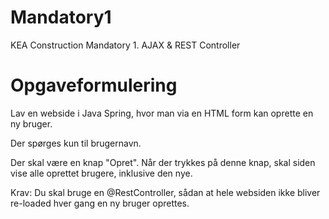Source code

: # Mandatory1
KEA Construction Mandatory 1. AJAX &amp; REST Controller

# Opgaveformulering

Lav en webside i Java Spring, hvor man via en HTML form kan oprette en ny bruger. 

Der spørges kun til brugernavn. 

Der skal være en knap "Opret". Når der trykkes på denne knap, skal siden vise alle oprettet brugere, inklusive den nye.

Krav: Du skal bruge en @RestController, sådan at hele websiden ikke bliver re-loaded hver gang en ny bruger oprettes.
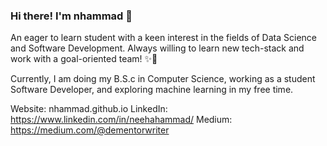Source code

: ### Hi there! I'm nhammad 👋

An eager to learn student with a keen interest in the fields of Data Science and Software Development. Always willing to learn new tech-stack and work with a goal-oriented team! ✨🌟

Currently, I am doing my B.S.c in Computer Science, working as a student Software Developer, and exploring machine learning in my free time.

Website: nhammad.github.io
LinkedIn: https://www.linkedin.com/in/neehahammad/
Medium: https://medium.com/@dementorwriter

<!--
**nhammad/nhammad** is a ✨ _special_ ✨ repository because its `README.md` (this file) appears on your GitHub profile.

Here are some ideas to get you started:

- 🔭 I’m currently working on ...
- 🌱 I’m currently learning ...
- 👯 I’m looking to collaborate on ...
- 🤔 I’m looking for help with ...
- 💬 Ask me about ...
- 📫 How to reach me: ...
- 😄 Pronouns: ...
- ⚡ Fun fact: ...
-->
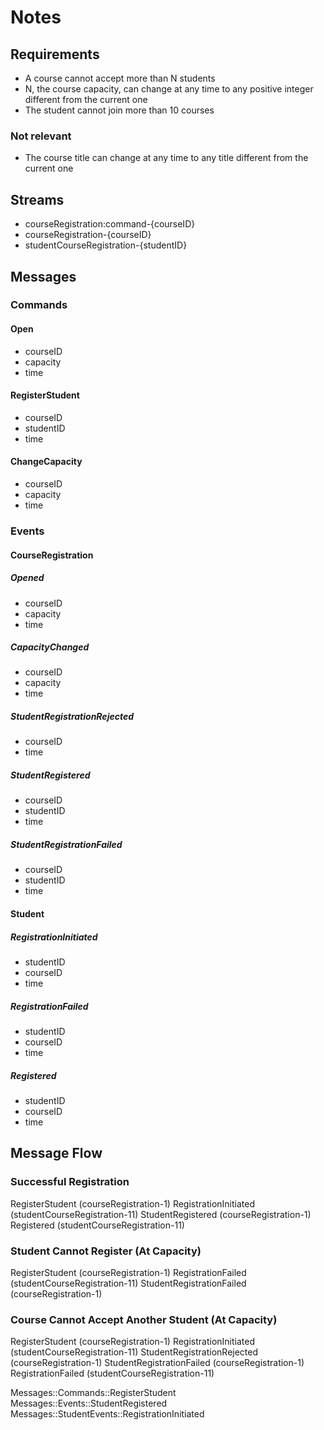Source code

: # Notes

## Requirements

- A course cannot accept more than N students
- N, the course capacity, can change at any time to any positive integer different from the current one
- The student cannot join more than 10 courses

### Not relevant

- The course title can change at any time to any title different from the current one

## Streams

- courseRegistration:command-{courseID}
- courseRegistration-{courseID}
- studentCourseRegistration-{studentID}

## Messages

### Commands

#### Open
- courseID
- capacity
- time

#### RegisterStudent
- courseID
- studentID
- time

#### ChangeCapacity
- courseID
- capacity
- time

### Events

#### CourseRegistration

##### Opened
- courseID
- capacity
- time

##### CapacityChanged
- courseID
- capacity
- time

##### StudentRegistrationRejected
- courseID
- time

##### StudentRegistered
- courseID
- studentID
- time

##### StudentRegistrationFailed
- courseID
- studentID
- time

#### Student

##### RegistrationInitiated
- studentID
- courseID
- time

##### RegistrationFailed
- studentID
- courseID
- time

##### Registered
- studentID
- courseID
- time

## Message Flow

### Successful Registration

RegisterStudent (courseRegistration-1)
RegistrationInitiated (studentCourseRegistration-11)
StudentRegistered (courseRegistration-1)
Registered (studentCourseRegistration-11)

### Student Cannot Register (At Capacity)

RegisterStudent (courseRegistration-1)
RegistrationFailed (studentCourseRegistration-11)
StudentRegistrationFailed (courseRegistration-1)

### Course Cannot Accept Another Student (At Capacity)

RegisterStudent (courseRegistration-1)
RegistrationInitiated (studentCourseRegistration-11)
StudentRegistrationRejected (courseRegistration-1)
StudentRegistrationFailed (courseRegistration-1)
RegistrationFailed (studentCourseRegistration-11)


Messages::Commands::RegisterStudent
Messages::Events::StudentRegistered
Messages::StudentEvents::RegistrationInitiated
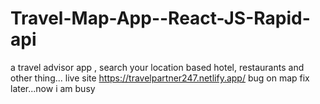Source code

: # Travel-Map-App--React-JS-Rapid-api
a travel advisor app ,  search your location based hotel, restaurants and other thing... 
live site https://travelpartner247.netlify.app/
bug on map fix later...now i am busy
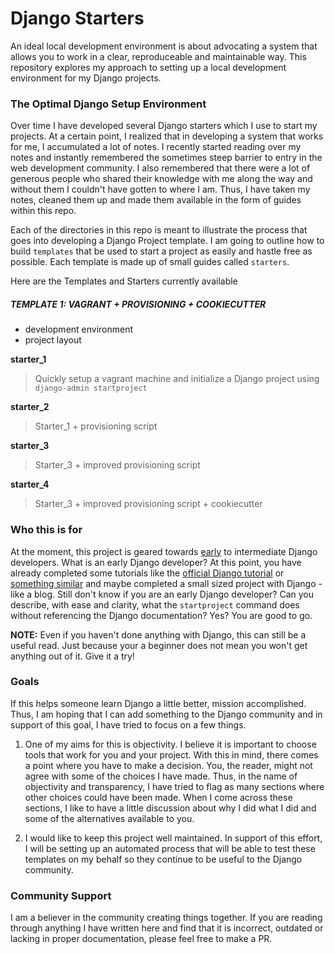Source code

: # Django Starters

An ideal local development environment is about advocating a system that allows you to work in a clear, reproduceable and maintainable way.  This repository explores my approach to setting up a local development environment for my Django projects. 

### The Optimal Django Setup Environment

Over time I have developed several Django starters which I use to start my projects.  At a certain point, I realized that in developing a system that works for me, I accumulated a lot of notes.  I recently started reading over my notes and instantly remembered the sometimes steep barrier to entry in the web development community.  I also remembered that there were a lot of generous people who shared their knowledge with me along the way and without them I couldn't have gotten to where I am.  Thus, I have taken my notes, cleaned them up and made them available in the form of guides within this repo.

Each of the directories in this repo is meant to illustrate the process that goes into developing a Django Project template.  I am going to outline how to build `templates` that be used to start a project as easily and hastle free as possible.  Each template is made up of small guides called `starters`. 

Here are the Templates and Starters currently available 

##### TEMPLATE 1:  VAGRANT + PROVISIONING + COOKIECUTTER

* development environment
* project layout

**starter_1**
> Quickly setup a vagrant machine and initialize a Django project using `django-admin startproject`

**starter_2**
> Starter_1 + provisioning script

**starter_3**
> Starter_3 + improved provisioning script

**starter_4**
> Starter_3 + improved provisioning script + cookiecutter


### Who this is for

At the moment, this project is geared towards <a href="http://zedshaw.com/2015/06/16/early-vs-beginning-coders/" target="_blank">early</a> to intermediate Django developers.  What is an early Django developer? At this point, you have already completed some tutorials like the <a href="https://docs.djangoproject.com/en/1.9/intro/tutorial01/" target="_blank">official Django tutorial</a> or <a href="http://tutorial.djangogirls.org/en/index.html" target="_blank">something similar</a> and maybe completed a small sized project with Django - like a blog.  Still don't know if you are an early Django developer?  Can you describe, with ease and clarity, what the `startproject` command does without referencing the Django documentation?  Yes?  You are good to go.

**NOTE:** Even if you haven't done anything with Django, this can still be a useful read.  Just because your a beginner does not mean you won't get anything out of it.  Give it a try!

### Goals

If this helps someone learn Django a little better, mission accomplished.  Thus, I am hoping that I can add something to the Django community and in support of this goal, I have tried to focus on a few things.

1.  One of my aims for this is objectivity.  I believe it is important to choose tools that work for you and your project.  With this in mind, there comes a point where you have to make a decision.  You, the reader, might not agree with some of the choices I have made.  Thus, in the name of objectivity and transparency, I have tried to flag as many sections where other choices could have been made.  When I come across these sections, I like to have a little discussion about why I did what I did and some of the alternatives available to you.

2.  I would like to keep this project well maintained.  In support of this effort, I will be setting up an automated process that will be able to test these templates on my behalf so they continue to be useful to the Django community.    

### Community Support

I am a believer in the community creating things together.  If you are reading through anything I have written here and find that it is incorrect, outdated or lacking in proper documentation, please feel free to make a PR.





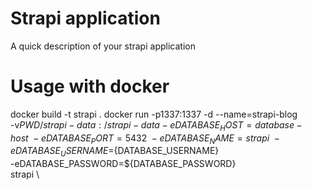 # Strapi application

A quick description of your strapi application

# Usage with docker

docker build -t strapi .
docker run -p1337:1337 -d --name=strapi-blog \
-v${PWD}/strapi-data:/strapi-data
-eDATABASE_HOST=database-host \
-eDATABASE_PORT=5432 \
-eDATABASE_NAME=strapi \
-eDATABASE_USERNAME=${DATABASE_USERNAME} \
-eDATABASE_PASSWORD=${DATABASE_PASSWORD} \
strapi \
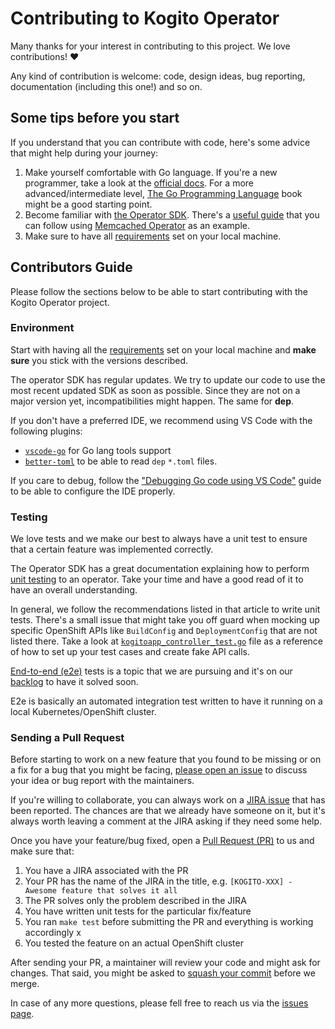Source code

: # Contributing to Kogito Operator

Many thanks for your interest in contributing to this project. We love contributions! :heart:

Any kind of contribution is welcome: code, design ideas, bug reporting, documentation (including this one!) and so on.

## Some tips before you start

If you understand that you can contribute with code, here's some advice that might help during your journey:

1. Make yourself comfortable with Go language. If you're a new programmer, take a look at the [official docs](https://golang.org/doc/). For a more advanced/intermediate level, [The Go Programming Language](https://www.amazon.com/gp/product/0134190440/) book might be a good starting point.
2. Become familiar with [the Operator SDK](https://github.com/operator-framework/operator-sdk). There's a [useful guide](https://github.com/operator-framework/operator-sdk/blob/master/doc/user-guide.md) that you can follow using [Memcached Operator](https://github.com/operator-framework/operator-sdk-samples/tree/master/memcached-operator) as an example.
3. Make sure to have all [requirements](README.md#requirements) set on your local machine.

## Contributors Guide

Please follow the sections below to be able to start contributing with the Kogito Operator project.

### Environment

Start with having all the [requirements](README.md#requirements) set on your local machine and **make sure** you stick with the versions described. 

The operator SDK has regular updates. We try to update our code to use the most recent updated SDK as soon as possible. Since they are not on a major version yet, incompatibilities might happen. The same for **dep**.

If you don't have a preferred IDE, we recommend using VS Code with the following plugins:

- [`vscode-go`](https://github.com/Microsoft/vscode-go) for Go lang tools support
- [`better-toml`](https://github.com/bungcip/better-toml) to be able to read `dep` `*.toml` files.

If you care to debug, follow the ["Debugging Go code using VS Code"](https://github.com/Microsoft/vscode-go/wiki/Debugging-Go-code-using-VS-Code) guide to be able to configure the IDE properly.

### Testing

We love tests and we make our best to always have a unit test to ensure that a certain feature was implemented correctly. 

The Operator SDK has a great documentation explaining how to perform [unit testing](https://github.com/operator-framework/operator-sdk/blob/master/doc/user/unit-testing.md) to an operator. Take your time and have a good read of it to have an overall understanding.

In general, we follow the recommendations listed in that article to write unit tests. There's a small issue that might take you off guard when mocking up specific OpenShift APIs like `BuildConfig` and `DeploymentConfig` that are not listed there. Take a look at [`kogitoapp_controller_test.go`](pkg/controller/kogitoapp/kogitoapp_controller_test.go) file as a reference of how to set up your test cases and create fake API calls.

[End-to-end (e2e)](https://github.com/operator-framework/operator-sdk/blob/master/doc/test-framework/writing-e2e-tests.md) tests is a topic that we are pursuing and it's on our [backlog](https://issues.jboss.org/browse/KOGITO-130) to have it solved soon. 

E2e is basically an automated integration test written to have it running on a local Kubernetes/OpenShift cluster.

### Sending a Pull Request

Before starting to work on a new feature that you found to be missing or on a fix for a bug that you might be facing, [please open an issue](https://github.com/kiegroup/kogito-cloud-operator/issues) to discuss your idea or bug report with the maintainers.

If you're willing to collaborate, you can always work on a [JIRA issue](https://issues.jboss.org/issues/?jql=project+%3D+KOGITO+AND+component+%3D+Operator) that has been reported. The chances are that we already have someone on it, but it's always worth leaving a comment at the JIRA asking if they need some help.

Once you have your feature/bug fixed, open a [Pull Request (PR)](https://help.github.com/en/articles/about-pull-requests) to us and make sure that:

1. You have a JIRA associated with the PR
2. Your PR has the name of the JIRA in the title, e.g. `[KOGITO-XXX] - Awesome feature that solves it all`
3. The PR solves only the problem described in the JIRA
4. You have written unit tests for the particular fix/feature
5. You ran `make test` before submitting the PR and everything is working accordingly 	x
6. You tested the feature on an actual OpenShift cluster

After sending your PR, a maintainer will review your code and might ask for changes. That said, you might be asked to [squash your commit](https://stackoverflow.com/questions/5189560/squash-my-last-x-commits-together-using-git) before we merge.

In case of any more questions, please fell free to reach us via the [issues page](https://github.com/kiegroup/kogito-cloud-operator/issues).
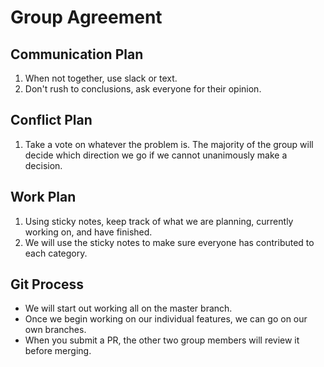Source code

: # Group Agreement

## Communication Plan

1. When not together, use slack or text.
1. Don't rush to conclusions, ask everyone for their opinion.

## Conflict Plan

1. Take a vote on whatever the problem is. The majority of the group will decide which direction we go if we cannot unanimously make a decision.

## Work Plan

1. Using sticky notes, keep track of what we are planning, currently working on, and have finished. 
1. We will use the sticky notes to make sure everyone has contributed to each category.

## Git Process

* We will start out working all on the master branch.
* Once we begin working on our individual features, we can go on our own branches.
* When you submit a PR, the other two group members will review it before merging.

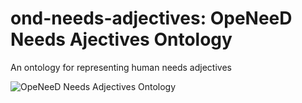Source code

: # ond-needs-adjectives: OpeNeeD Needs Ajectives Ontology
An ontology for representing human needs adjectives



![OpeNeeD Needs Adjectives Ontology](https://cdn.rawgit.com/openeed/ond-needs-adjectives/master/ond-needs-adjectives.svg)
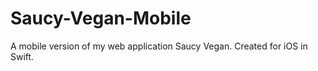 # Saucy-Vegan-Mobile
A mobile version of my web application Saucy Vegan. Created for iOS in Swift.


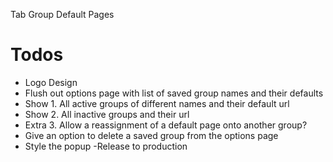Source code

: Tab Group Default Pages

# Todos

- Logo Design
- Flush out options page with list of saved group names and their defaults
- Show 1. All active groups of different names and their default url
- Show 2. All inactive groups and their url
- Extra 3. Allow a reassignment of a default page onto another group?
- Give an option to delete a saved group from the options page
- Style the popup
-Release to production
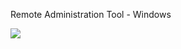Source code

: Remote Administration Tool - Windows

<img src="https://telegra.ph/file/79b58a748802200768424.jpg">
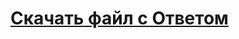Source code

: <DOCTYPE html>
<html>
<head>
<meta charset="UTF-8"/>
<title>Задание с ответом!</title>
</head>
<body>
<a href="http://disk-space.ru/download/a000478a7b/1_fayl_s_otvetom.txt.html"><h1>Скачать файл с Ответом</h1></a>
</body>
</html>
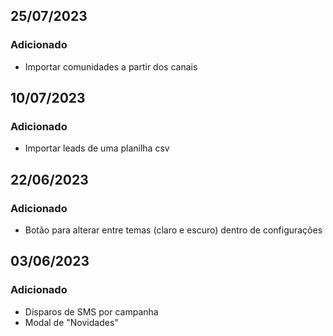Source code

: ## 25/07/2023
### Adicionado
- Importar comunidades a partir dos canais

## 10/07/2023
### Adicionado
- Importar leads de uma planilha csv

## 22/06/2023
### Adicionado
- Botão para alterar entre temas (claro e escuro) dentro de configurações

## 03/06/2023
### Adicionado
- Disparos de SMS por campanha
- Modal de "Novidades"
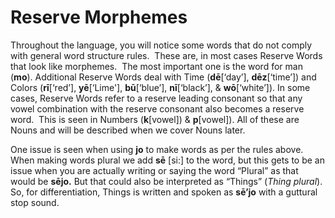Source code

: # Reserve Morphemes

Throughout the language, you will notice some words that do not comply with general word structure rules.&nbsp; These are, in most cases Reserve Words that look like morphemes.&nbsp; The most important one is the word for man (**mo**). Additional Reserve Words deal with Time (**dē**[‘day’], **dēz**[‘time’]) and Colors (**rī**[‘red’], **yē**[‘Lime'], **bū**[‘blue’], **nī**[‘black’], &amp; **wō**[‘white’]). In some cases, Reserve Words refer to a reserve leading consonant so that any vowel combination with the reserve consonant also becomes a reserve word.&nbsp; This is seen in Numbers (**k**[vowel]) &amp; **p**[vowel]). All of these are Nouns and will be described when we cover Nouns later.

One issue is seen when using **jo** to make words as per the rules above. When making words plural we add **sē** [si:] to the word, but this gets to be an issue when you are actually writing or saying the word “Plural” as that would be **sējo.** But that could also be interpreted as “Things” (_Thing plural_). So, for differentiation, Things is written and spoken as **sē’jo** with a guttural stop sound.&nbsp;&nbsp;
────────────────────
* Instructions for the task
Examine the listing and count its lines containing the word "StudentRegistered". State the count alone.

* Solution to this problem
3